In December, many nonprofit organizations benefit from donors’ year-end contributions. Even during a pandemic year, opportunities have been created in 2020 to encourage donors to support their favorite charities.
In 2018, the Tax Cuts and Jobs Act became effective. The act increased the standardized deduction amount and capped deductions for mortgage interest and state and local taxes. The result was fewer individuals able to itemize their taxes, leading to fewer receiving a tax benefit for charitable contributions. FreeWill notes 30% of taxpayers itemized their taxes in 2017 compared with an expected 10% of itemized taxpayers in 2021.
The CARES or Coronavirus Relief Act passed in spring 2020 provided an incentive for all taxpayers to donate to charity, regardless of whether the individual itemizes or exercises the standard deduction on their taxes. The CARES Act allows all taxpayers to take a tax deduction for charitable gifts up to $300 made in 2020.
The rise in the stock market, coupled with reduced money spent on entertainment and travel this year, has created more wealth for some individuals. This may prove to be another giving opportunity for donors, particularly those who may find an advantage in making a non-cash gift, such as through stocks or mutual funds.

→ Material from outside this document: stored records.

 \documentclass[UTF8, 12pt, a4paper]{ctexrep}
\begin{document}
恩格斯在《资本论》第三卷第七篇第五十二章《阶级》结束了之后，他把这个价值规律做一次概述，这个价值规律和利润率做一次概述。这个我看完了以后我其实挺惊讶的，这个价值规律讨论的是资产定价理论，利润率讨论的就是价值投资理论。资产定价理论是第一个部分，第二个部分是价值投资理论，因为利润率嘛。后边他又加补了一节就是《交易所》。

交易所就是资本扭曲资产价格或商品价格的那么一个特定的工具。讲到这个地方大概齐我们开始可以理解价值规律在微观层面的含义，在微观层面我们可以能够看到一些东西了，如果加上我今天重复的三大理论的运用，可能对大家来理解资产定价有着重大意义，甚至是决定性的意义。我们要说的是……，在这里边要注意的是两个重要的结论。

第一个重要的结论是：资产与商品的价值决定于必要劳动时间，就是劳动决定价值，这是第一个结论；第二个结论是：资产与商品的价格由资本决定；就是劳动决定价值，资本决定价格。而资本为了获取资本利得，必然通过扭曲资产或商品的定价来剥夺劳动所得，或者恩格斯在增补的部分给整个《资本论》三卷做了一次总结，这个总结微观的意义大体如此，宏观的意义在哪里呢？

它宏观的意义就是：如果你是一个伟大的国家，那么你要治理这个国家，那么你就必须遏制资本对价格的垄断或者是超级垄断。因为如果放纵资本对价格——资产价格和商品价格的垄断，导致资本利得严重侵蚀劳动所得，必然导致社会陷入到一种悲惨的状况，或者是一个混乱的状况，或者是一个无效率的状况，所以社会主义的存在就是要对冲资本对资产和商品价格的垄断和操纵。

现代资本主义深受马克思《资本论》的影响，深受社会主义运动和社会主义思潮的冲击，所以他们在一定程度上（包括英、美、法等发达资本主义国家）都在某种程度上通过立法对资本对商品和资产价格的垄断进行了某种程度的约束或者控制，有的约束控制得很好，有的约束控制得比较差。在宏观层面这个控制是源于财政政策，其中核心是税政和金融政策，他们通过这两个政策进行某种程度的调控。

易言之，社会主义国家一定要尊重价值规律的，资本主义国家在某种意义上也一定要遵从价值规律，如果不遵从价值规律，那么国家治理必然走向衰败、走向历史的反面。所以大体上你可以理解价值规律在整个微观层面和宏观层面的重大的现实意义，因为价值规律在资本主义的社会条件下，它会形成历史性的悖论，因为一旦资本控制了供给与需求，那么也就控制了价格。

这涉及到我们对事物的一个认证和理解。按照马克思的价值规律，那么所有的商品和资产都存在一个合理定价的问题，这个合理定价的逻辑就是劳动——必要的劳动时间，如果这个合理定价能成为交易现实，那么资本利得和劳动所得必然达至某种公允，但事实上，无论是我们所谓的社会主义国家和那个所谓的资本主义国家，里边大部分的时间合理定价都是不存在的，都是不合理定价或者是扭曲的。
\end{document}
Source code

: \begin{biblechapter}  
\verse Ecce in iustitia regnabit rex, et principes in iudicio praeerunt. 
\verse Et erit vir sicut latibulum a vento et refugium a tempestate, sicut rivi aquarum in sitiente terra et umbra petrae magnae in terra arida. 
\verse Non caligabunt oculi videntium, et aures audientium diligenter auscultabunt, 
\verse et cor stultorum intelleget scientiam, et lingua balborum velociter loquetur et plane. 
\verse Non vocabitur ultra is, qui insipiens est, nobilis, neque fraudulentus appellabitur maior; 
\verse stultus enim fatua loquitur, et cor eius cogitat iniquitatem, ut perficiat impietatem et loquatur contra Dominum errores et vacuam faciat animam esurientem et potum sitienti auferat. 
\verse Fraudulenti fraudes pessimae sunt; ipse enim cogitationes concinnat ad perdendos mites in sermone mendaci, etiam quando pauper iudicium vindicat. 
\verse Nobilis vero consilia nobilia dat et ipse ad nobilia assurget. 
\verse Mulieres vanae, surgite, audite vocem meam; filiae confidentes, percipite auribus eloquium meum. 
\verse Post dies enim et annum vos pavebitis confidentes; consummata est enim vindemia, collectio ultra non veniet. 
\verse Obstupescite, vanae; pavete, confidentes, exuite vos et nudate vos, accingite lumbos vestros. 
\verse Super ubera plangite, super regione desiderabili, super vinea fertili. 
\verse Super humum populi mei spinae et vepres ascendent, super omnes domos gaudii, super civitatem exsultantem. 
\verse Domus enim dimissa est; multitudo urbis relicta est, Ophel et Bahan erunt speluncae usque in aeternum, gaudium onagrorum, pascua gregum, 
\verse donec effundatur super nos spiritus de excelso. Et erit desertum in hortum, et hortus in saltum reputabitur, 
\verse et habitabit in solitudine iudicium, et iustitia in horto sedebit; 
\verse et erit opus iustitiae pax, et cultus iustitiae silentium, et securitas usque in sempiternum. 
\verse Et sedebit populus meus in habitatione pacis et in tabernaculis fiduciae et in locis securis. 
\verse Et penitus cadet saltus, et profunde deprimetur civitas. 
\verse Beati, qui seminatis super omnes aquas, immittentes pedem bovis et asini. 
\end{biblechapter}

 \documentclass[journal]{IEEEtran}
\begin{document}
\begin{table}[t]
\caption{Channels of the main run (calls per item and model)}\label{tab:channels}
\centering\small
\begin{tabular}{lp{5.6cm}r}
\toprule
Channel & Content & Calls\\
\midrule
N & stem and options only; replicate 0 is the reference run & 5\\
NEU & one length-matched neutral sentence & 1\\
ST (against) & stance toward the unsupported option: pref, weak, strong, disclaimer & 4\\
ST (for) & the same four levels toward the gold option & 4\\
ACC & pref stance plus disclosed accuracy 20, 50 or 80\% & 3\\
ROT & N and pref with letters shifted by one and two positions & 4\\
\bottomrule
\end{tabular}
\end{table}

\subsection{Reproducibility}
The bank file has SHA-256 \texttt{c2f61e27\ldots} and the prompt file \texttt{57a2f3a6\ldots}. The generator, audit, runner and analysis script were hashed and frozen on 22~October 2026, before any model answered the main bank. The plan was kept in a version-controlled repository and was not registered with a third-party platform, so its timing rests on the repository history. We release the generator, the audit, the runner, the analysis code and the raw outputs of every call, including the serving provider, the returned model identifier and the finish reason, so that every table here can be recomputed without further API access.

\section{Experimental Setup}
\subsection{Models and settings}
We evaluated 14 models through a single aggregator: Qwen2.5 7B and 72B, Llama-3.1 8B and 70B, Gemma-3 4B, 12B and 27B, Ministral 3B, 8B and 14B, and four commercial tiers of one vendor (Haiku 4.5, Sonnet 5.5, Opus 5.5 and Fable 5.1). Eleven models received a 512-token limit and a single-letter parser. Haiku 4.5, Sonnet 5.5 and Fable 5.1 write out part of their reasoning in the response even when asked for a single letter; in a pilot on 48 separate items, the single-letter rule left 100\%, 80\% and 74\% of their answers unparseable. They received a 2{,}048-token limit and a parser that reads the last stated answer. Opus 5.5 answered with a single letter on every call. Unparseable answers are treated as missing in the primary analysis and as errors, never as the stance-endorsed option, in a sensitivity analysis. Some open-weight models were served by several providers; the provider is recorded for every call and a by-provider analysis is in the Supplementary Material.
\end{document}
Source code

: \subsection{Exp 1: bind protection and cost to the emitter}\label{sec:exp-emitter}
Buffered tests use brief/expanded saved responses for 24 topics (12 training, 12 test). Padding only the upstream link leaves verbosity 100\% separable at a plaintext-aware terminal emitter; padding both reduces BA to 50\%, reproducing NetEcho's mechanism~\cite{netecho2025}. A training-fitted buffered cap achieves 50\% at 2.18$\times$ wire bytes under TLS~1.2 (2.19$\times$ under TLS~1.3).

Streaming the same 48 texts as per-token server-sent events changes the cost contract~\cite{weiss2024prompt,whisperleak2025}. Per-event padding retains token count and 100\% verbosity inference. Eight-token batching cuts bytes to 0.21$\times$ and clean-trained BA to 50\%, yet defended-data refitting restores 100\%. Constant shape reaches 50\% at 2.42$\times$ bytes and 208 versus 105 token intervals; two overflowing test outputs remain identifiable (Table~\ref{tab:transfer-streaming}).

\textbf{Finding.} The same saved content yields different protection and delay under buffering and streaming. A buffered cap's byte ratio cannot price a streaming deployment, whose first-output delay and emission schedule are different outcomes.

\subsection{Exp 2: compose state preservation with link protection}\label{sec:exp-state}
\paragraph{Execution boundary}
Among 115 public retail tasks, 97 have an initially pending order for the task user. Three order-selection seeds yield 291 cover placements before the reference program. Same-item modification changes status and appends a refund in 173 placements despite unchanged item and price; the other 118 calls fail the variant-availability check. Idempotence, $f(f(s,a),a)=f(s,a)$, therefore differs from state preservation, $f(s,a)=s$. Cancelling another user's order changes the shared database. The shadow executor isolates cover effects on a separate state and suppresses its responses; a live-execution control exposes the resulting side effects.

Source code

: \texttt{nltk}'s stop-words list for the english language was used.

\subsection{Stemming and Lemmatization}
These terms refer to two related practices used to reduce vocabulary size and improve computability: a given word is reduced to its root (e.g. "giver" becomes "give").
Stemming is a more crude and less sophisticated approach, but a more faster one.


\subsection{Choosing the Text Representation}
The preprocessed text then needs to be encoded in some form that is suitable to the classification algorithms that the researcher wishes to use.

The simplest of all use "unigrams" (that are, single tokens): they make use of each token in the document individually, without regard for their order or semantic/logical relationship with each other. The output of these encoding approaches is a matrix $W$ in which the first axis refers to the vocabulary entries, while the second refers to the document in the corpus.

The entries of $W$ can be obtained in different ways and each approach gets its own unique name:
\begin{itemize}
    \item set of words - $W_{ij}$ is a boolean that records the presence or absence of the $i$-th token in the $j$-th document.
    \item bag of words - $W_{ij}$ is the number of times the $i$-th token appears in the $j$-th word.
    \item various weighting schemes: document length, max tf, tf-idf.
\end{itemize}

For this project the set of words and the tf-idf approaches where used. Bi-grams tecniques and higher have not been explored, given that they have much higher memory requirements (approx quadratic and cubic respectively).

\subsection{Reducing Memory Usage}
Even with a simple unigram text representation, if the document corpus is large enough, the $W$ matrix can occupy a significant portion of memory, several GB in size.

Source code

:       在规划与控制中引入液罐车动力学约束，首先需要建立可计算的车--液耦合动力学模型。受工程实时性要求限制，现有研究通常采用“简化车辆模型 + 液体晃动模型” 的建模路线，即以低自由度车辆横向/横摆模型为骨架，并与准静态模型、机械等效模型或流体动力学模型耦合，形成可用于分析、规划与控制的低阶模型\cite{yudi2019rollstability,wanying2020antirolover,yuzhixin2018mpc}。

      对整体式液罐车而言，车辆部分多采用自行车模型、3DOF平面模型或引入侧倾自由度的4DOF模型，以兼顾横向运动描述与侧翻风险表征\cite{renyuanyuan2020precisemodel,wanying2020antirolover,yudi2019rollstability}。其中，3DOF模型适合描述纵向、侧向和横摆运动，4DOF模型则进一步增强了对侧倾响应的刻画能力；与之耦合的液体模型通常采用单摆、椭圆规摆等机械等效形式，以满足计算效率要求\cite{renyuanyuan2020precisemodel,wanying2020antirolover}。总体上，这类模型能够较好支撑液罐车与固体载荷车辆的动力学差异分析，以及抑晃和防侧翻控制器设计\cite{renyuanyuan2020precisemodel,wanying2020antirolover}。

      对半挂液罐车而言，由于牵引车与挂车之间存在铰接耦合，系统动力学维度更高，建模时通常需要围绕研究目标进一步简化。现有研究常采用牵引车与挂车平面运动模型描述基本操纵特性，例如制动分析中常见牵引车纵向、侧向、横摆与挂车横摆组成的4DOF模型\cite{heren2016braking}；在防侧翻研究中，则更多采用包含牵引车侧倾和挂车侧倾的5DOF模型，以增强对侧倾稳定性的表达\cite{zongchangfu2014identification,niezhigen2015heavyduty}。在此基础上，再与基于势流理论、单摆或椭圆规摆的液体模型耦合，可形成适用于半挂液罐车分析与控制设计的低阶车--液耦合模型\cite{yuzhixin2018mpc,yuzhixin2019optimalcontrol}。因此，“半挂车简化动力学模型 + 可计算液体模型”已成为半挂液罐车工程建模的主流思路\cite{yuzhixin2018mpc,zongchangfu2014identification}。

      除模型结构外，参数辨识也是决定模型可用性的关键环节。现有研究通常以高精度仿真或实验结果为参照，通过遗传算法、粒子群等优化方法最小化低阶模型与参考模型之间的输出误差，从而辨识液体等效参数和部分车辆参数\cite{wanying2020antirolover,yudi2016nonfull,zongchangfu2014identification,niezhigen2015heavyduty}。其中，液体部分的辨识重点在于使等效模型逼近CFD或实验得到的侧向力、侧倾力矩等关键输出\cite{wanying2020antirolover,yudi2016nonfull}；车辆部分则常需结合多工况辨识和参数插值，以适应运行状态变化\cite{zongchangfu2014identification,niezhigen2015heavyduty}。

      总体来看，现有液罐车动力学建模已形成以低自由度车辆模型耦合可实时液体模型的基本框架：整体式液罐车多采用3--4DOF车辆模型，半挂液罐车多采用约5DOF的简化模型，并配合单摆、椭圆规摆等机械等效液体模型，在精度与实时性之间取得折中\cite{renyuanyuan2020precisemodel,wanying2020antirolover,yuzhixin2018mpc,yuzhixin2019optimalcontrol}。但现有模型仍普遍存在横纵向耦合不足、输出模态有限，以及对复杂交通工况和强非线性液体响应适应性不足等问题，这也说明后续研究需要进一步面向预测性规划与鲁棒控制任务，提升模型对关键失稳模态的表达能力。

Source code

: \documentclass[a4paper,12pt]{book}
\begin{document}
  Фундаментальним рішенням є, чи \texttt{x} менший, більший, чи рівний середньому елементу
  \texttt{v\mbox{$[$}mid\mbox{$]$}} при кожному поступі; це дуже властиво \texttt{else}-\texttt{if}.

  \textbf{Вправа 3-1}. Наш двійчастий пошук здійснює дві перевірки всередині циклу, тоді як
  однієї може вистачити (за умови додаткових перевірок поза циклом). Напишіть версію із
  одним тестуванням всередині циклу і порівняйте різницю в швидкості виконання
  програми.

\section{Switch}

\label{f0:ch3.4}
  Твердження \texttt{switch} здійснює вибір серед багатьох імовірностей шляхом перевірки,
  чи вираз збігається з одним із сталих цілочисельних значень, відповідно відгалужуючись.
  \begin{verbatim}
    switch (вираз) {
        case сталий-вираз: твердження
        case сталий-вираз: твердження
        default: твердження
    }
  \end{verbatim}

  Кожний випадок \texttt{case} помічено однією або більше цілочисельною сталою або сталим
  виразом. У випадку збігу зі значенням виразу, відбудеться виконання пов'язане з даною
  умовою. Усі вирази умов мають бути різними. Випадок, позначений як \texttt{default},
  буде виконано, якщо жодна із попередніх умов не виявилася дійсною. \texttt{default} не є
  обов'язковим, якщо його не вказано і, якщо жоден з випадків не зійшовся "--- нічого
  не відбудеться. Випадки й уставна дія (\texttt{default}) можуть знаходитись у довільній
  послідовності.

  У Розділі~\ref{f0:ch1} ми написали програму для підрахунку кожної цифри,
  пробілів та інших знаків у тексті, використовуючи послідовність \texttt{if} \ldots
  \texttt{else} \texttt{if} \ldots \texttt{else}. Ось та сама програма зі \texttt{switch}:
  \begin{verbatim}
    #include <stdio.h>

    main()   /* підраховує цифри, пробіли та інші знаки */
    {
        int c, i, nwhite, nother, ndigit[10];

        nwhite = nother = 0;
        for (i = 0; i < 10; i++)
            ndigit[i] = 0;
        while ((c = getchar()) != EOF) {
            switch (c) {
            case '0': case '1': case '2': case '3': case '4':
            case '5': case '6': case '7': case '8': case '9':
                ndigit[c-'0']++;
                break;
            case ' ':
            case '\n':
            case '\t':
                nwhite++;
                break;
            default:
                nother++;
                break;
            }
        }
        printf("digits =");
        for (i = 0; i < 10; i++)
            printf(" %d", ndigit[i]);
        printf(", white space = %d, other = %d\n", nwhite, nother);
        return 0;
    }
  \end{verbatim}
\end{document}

For individuals age 70 ½ and older, making a charitable contribution up to $100,000 through an IRA is tax-free. It also reduces the individual’s IRA balance and taxable income for future years. For these donors, non-cash gifts offer greater tax incentives than cash gifts.
Many donors want to support your organization’s needs but do not always know the best way to do so. Helping donors understand the benefits of making a gift this calendar year will help strengthen their trust and support to your organization in future years.